Saved entries:
^^^^
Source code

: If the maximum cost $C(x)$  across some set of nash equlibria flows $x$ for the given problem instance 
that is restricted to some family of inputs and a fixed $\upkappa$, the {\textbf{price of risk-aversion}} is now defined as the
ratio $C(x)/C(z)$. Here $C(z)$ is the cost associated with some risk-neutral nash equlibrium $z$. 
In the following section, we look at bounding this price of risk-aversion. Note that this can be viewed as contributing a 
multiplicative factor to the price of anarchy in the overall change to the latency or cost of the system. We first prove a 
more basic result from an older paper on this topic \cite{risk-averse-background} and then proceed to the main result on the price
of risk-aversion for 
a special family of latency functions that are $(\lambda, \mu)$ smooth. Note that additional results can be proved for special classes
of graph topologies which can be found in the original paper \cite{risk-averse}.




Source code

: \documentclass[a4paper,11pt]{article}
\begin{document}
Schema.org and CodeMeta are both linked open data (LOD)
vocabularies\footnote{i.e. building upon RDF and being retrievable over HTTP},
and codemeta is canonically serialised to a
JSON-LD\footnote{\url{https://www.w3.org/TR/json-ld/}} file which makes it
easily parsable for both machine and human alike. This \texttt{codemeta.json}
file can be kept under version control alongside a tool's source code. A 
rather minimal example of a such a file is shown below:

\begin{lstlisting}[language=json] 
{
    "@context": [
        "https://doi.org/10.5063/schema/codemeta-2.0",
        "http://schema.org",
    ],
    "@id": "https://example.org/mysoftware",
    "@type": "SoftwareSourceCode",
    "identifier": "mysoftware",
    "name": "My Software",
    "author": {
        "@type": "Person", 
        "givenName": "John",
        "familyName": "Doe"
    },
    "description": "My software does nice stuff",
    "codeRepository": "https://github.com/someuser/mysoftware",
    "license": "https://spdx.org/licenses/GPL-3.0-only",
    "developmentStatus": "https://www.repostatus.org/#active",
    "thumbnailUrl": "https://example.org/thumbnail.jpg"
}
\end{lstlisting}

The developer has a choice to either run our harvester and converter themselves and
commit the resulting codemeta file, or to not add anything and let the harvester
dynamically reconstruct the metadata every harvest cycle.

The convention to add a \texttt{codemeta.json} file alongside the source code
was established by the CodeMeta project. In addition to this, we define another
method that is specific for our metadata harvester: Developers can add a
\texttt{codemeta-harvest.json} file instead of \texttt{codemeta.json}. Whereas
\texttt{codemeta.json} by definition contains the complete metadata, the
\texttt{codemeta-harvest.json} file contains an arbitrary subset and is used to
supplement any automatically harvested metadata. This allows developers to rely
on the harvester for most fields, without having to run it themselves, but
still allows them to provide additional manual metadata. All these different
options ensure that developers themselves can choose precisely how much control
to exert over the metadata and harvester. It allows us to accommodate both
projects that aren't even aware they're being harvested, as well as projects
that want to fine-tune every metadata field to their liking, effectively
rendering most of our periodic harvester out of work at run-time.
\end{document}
^^^^
▸ **Task to complete**:
Exactly as shown, give every record again.

▸ **Task answer**:
Source code

: If the maximum cost $C(x)$  across some set of nash equlibria flows $x$ for the given problem instance 
that is restricted to some family of inputs and a fixed $\upkappa$, the {\textbf{price of risk-aversion}} is now defined as the
ratio $C(x)/C(z)$. Here $C(z)$ is the cost associated with some risk-neutral nash equlibrium $z$. 
In the following section, we look at bounding this price of risk-aversion. Note that this can be viewed as contributing a 
multiplicative factor to the price of anarchy in the overall change to the latency or cost of the system. We first prove a 
more basic result from an older paper on this topic \cite{risk-averse-background} and then proceed to the main result on the price
of risk-aversion for 
a special family of latency functions that are $(\lambda, \mu)$ smooth. Note that additional results can be proved for special classes
of graph topologies which can be found in the original paper \cite{risk-averse}.




Source code

: \documentclass[a4paper,11pt]{article}
\begin{document}
Schema.org and CodeMeta are both linked open data (LOD)
vocabularies\footnote{i.e. building upon RDF and being retrievable over HTTP},
and codemeta is canonically serialised to a
JSON-LD\footnote{\url{https://www.w3.org/TR/json-ld/}} file which makes it
easily parsable for both machine and human alike. This \texttt{codemeta.json}
file can be kept under version control alongside a tool's source code. A 
rather minimal example of a such a file is shown below:

\begin{lstlisting}[language=json] 
{
    "@context": [
        "https://doi.org/10.5063/schema/codemeta-2.0",
        "http://schema.org",
    ],
    "@id": "https://example.org/mysoftware",
    "@type": "SoftwareSourceCode",
    "identifier": "mysoftware",
    "name": "My Software",
    "author": {
        "@type": "Person", 
        "givenName": "John",
        "familyName": "Doe"
    },
    "description": "My software does nice stuff",
    "codeRepository": "https://github.com/someuser/mysoftware",
    "license": "https://spdx.org/licenses/GPL-3.0-only",
    "developmentStatus": "https://www.repostatus.org/#active",
    "thumbnailUrl": "https://example.org/thumbnail.jpg"
}
\end{lstlisting}

The developer has a choice to either run our harvester and converter themselves and
commit the resulting codemeta file, or to not add anything and let the harvester
dynamically reconstruct the metadata every harvest cycle.

The convention to add a \texttt{codemeta.json} file alongside the source code
was established by the CodeMeta project. In addition to this, we define another
method that is specific for our metadata harvester: Developers can add a
\texttt{codemeta-harvest.json} file instead of \texttt{codemeta.json}. Whereas
\texttt{codemeta.json} by definition contains the complete metadata, the
\texttt{codemeta-harvest.json} file contains an arbitrary subset and is used to
supplement any automatically harvested metadata. This allows developers to rely
on the harvester for most fields, without having to run it themselves, but
still allows them to provide additional manual metadata. All these different
options ensure that developers themselves can choose precisely how much control
to exert over the metadata and harvester. It allows us to accommodate both
projects that aren't even aware they're being harvested, as well as projects
that want to fine-tune every metadata field to their liking, effectively
rendering most of our periodic harvester out of work at run-time.
\end{document}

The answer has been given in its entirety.